- The CMS has asked parties involved in surprise billing disputes to put payment determinations on hold following a Texas court’s decision last week to vacate portions of the final rule.
- The government is currently in the process of evaluating and updating independent dispute resolution guidance, systems and documents to make them consistent with the judge’s decision, according to a CMS notice on Friday.
- Along with pausing new determinations, arbiters should recall any determinations made after Feb. 6, the CMS said. Arbiters can continue working through other parts of the dispute resolution process as they wait for further guidance from federal regulators.
Surprise medical bills have been banned in America since 2022 as provisions of the No Surprises Act kicked into gear. But how health insurers and medical providers hash out payments is still in flux due to a series of lawsuits threatening the dispute resolution process that relies on third-party arbiters for mediation.
The Texas Medical Association has brought the brunt of legal challenges to the rule. The group filed a lawsuit in September alleging the arbitration process set up in the final No Surprises rule favored payers over providers. That’s because the rule anchors price decisions to a metric called the qualifying payment amount, or the median in-network rate, which is set by insurers, the TMA argued.
Last week, a Texas judge ruled in favor of the TMA, vacating portions of the final rule and remanding it back to the government. It was the second time the judge issued a favorable decision to providers, having previously instructed the HHS to nix language in the draft rule telling arbiters to begin with the presumption that the qualifying payment amount was the appropriate reimbursement amount for providers.
The HHS removed that language from the final rule. But “they have not relinquished their goal of privileging the QPA, tilting arbitrations in favor of insurers, and thereby lowering payments to providers,” Judge Jeremy Kernodle of Texas said in his opinion.

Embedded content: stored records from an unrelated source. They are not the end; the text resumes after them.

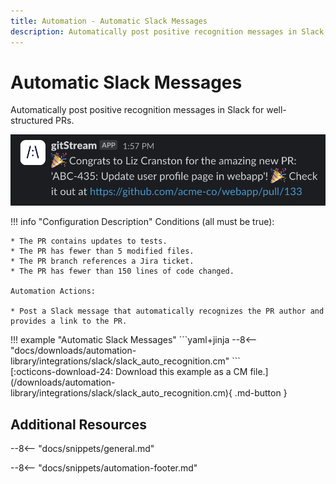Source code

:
 ```yaml
---
title: Automation - Automatic Slack Messages
description: Automatically post positive recognition messages in Slack for well-structured PRs.
---
```

# Automatic Slack Messages

<!-- --8<-- [start:example]-->
Automatically post positive recognition messages in Slack for well-structured PRs.

![Automatic Slack Messages](/automations/integrations/slack/slack-auto-recognition/slack-auto-recognition.png)

!!! info "Configuration Description"
    Conditions (all must be true):

    * The PR contains updates to tests.
    * The PR has fewer than 5 modified files.
    * The PR branch references a Jira ticket.
    * The PR has fewer than 150 lines of code changed.

    Automation Actions:

    * Post a Slack message that automatically recognizes the PR author and provides a link to the PR.

<div class="automationExample" markdown="1">
!!! example "Automatic Slack Messages"
    ```yaml+jinja
    --8<-- "docs/downloads/automation-library/integrations/slack/slack_auto_recognition.cm"
    ```
    <div class="result" markdown>
      <span>
      [:octicons-download-24: Download this example as a CM file.](/downloads/automation-library/integrations/slack/slack_auto_recognition.cm){ .md-button }
      </span>
    </div>
</div>
<!-- --8<-- [end:example]-->

## Additional Resources

--8<-- "docs/snippets/general.md"

--8<-- "docs/snippets/automation-footer.md"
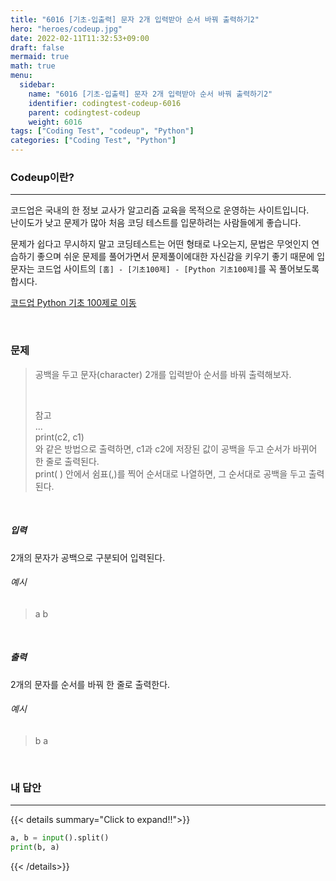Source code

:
 ```yaml
---
title: "6016 [기초-입출력] 문자 2개 입력받아 순서 바꿔 출력하기2"
hero: "heroes/codeup.jpg"
date: 2022-02-11T11:32:53+09:00
draft: false
mermaid: true
math: true
menu:
  sidebar:
    name: "6016 [기초-입출력] 문자 2개 입력받아 순서 바꿔 출력하기2"
    identifier: codingtest-codeup-6016
    parent: codingtest-codeup
    weight: 6016
tags: ["Coding Test", "codeup", "Python"]
categories: ["Coding Test", "Python"]
---
```


### Codeup이란?
---
코드업은 국내의 한 정보 교사가 알고리즘 교육을 목적으로 운영하는 사이트입니다.\
난이도가 낮고 문제가 많아 처음 코딩 테스트를 입문하려는 사람들에게 좋습니다.

문제가 쉽다고 무시하지 말고 코딩테스트는 어떤 형태로 나오는지, 문법은 무엇인지 연습하기 좋으며 쉬운 문제를 풀어가면서 문제풀이에대한 자신감을 키우기 좋기 때문에 입문자는 코드업 사이트의 `[홈] - [기초100제] - [Python 기초100제]`를 꼭 풀어보도록 합시다.

[코드업 Python 기초 100제로 이동](https://codeup.kr/problemsetsol.php?psid=33)


&nbsp;

### 문제
> 공백을 두고 문자(character) 2개를 입력받아 순서를 바꿔 출력해보자.
> 
> &nbsp;
> 
> 참고\
> ...\
> print(c2, c1)\
> 와 같은 방법으로 출력하면, c1과 c2에 저장된 값이 공백을 두고 순서가 바뀌어 한 줄로 출력된다.\
> print( ) 안에서 쉼표(,)를 찍어 순서대로 나열하면, 그 순서대로 공백을 두고 출력된다.

&nbsp;

##### 입력
2개의 문자가 공백으로 구분되어 입력된다.
###### 예시
> a b

&nbsp;

##### 출력
2개의 문자를 순서를 바꿔 한 줄로 출력한다.
###### 예시
> b a

&nbsp;

### 내 답안
---
{{< details summary="Click to expand!!">}}
```python
a, b = input().split()
print(b, a)
```
{{< /details>}}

Surprise bills can be expensive, and usually occur when a patient unknowingly receives care from an out-of-network provider, even if they’re at an in-network facility. Congress passed the No Surprises Act in 2020 to tamp down on the practice by holding consumers blameless for any surprise bills, and requiring payers and providers to figure out payments themselves.
But the method regulators arrived at, called baseball-style arbitration, has proved controversial, and the law hasn’t been perfect in preventing the unexpected bills. One in five Americans still report receiving surprise bills, despite the ban. That’s in part because the law has notable exceptions — for example, ground ambulances were excluded from the ban, though they’re a frequent source of the bills.
In January, the HHS said it’s received significantly more requests to resolve payment disputes than the department expected.